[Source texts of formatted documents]
==*==

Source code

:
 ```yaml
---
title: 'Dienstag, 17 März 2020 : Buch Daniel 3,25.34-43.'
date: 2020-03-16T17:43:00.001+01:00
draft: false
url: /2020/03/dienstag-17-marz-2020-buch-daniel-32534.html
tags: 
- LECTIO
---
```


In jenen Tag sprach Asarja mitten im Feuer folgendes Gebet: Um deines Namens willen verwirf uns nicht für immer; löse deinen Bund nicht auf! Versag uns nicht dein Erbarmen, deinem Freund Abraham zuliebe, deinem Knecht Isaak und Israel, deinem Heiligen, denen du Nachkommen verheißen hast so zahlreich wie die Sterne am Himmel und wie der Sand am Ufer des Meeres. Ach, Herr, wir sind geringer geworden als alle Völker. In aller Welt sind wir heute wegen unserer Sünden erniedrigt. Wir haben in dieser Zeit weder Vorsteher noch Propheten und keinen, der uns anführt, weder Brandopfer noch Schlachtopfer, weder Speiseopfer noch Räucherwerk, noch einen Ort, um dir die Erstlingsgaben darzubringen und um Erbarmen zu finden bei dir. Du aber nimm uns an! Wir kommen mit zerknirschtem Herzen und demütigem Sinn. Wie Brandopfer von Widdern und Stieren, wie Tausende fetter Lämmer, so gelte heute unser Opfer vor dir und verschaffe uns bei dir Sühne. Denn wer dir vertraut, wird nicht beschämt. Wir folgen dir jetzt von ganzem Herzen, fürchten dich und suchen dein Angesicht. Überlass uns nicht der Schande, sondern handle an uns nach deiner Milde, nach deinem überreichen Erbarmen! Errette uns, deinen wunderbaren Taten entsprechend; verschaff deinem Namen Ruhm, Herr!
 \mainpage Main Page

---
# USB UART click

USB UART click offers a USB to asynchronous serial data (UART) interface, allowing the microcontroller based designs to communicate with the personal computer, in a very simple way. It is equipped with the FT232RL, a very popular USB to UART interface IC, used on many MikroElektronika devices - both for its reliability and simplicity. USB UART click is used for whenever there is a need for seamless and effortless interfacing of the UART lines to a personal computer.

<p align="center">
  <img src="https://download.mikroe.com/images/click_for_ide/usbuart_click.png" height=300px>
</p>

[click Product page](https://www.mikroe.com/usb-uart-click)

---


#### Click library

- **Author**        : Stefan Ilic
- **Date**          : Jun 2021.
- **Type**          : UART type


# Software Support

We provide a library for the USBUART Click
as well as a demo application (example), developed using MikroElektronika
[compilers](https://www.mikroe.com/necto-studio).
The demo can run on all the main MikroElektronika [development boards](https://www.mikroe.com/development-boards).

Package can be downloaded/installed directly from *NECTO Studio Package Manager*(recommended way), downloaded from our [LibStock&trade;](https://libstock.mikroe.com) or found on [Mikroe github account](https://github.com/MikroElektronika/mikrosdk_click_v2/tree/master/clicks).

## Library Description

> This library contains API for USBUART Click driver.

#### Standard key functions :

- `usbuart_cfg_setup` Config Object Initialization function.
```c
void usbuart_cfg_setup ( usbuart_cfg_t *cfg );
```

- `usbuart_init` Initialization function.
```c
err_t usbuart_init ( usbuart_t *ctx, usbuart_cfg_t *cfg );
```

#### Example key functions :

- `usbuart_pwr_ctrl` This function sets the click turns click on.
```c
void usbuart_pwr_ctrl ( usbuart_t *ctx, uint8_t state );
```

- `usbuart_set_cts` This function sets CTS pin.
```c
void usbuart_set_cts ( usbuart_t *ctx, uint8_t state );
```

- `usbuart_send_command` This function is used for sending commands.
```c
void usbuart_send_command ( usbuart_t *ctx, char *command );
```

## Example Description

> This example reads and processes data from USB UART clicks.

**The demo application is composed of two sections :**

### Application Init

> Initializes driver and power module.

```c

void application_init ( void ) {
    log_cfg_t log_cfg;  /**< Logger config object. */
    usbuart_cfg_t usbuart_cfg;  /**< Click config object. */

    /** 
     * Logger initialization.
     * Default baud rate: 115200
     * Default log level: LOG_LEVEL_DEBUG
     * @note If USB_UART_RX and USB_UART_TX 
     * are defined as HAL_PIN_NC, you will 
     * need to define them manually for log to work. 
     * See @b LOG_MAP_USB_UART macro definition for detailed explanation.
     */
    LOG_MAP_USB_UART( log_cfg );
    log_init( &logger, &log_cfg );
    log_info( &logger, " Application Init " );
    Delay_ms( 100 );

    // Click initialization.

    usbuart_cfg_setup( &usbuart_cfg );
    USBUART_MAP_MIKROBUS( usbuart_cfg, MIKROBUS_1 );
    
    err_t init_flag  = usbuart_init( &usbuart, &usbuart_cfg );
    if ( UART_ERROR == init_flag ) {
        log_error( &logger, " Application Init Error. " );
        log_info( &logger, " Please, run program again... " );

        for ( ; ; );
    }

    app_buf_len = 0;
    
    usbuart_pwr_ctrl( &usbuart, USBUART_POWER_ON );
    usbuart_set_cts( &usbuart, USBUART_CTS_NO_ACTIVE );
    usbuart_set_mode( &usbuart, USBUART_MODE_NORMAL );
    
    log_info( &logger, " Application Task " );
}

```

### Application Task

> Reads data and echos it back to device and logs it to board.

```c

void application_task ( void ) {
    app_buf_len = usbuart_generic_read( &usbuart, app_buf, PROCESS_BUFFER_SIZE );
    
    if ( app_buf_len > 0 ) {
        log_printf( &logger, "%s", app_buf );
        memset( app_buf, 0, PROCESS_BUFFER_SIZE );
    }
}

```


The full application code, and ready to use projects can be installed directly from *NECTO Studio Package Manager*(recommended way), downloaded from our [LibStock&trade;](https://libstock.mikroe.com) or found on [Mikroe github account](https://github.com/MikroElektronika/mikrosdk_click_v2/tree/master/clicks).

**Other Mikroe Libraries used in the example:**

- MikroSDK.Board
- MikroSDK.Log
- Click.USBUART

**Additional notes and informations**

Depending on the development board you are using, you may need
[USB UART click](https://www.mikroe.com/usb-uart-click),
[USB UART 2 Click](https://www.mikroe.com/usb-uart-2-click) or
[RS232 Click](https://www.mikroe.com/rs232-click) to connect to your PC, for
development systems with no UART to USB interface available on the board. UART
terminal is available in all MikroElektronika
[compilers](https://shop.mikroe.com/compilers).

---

==*==

Filter the entries above down to the lines containing the word "compilers".

**REPLY TO THE TASK:**
[compilers](https://www.mikroe.com/necto-studio).
[compilers](https://shop.mikroe.com/compilers).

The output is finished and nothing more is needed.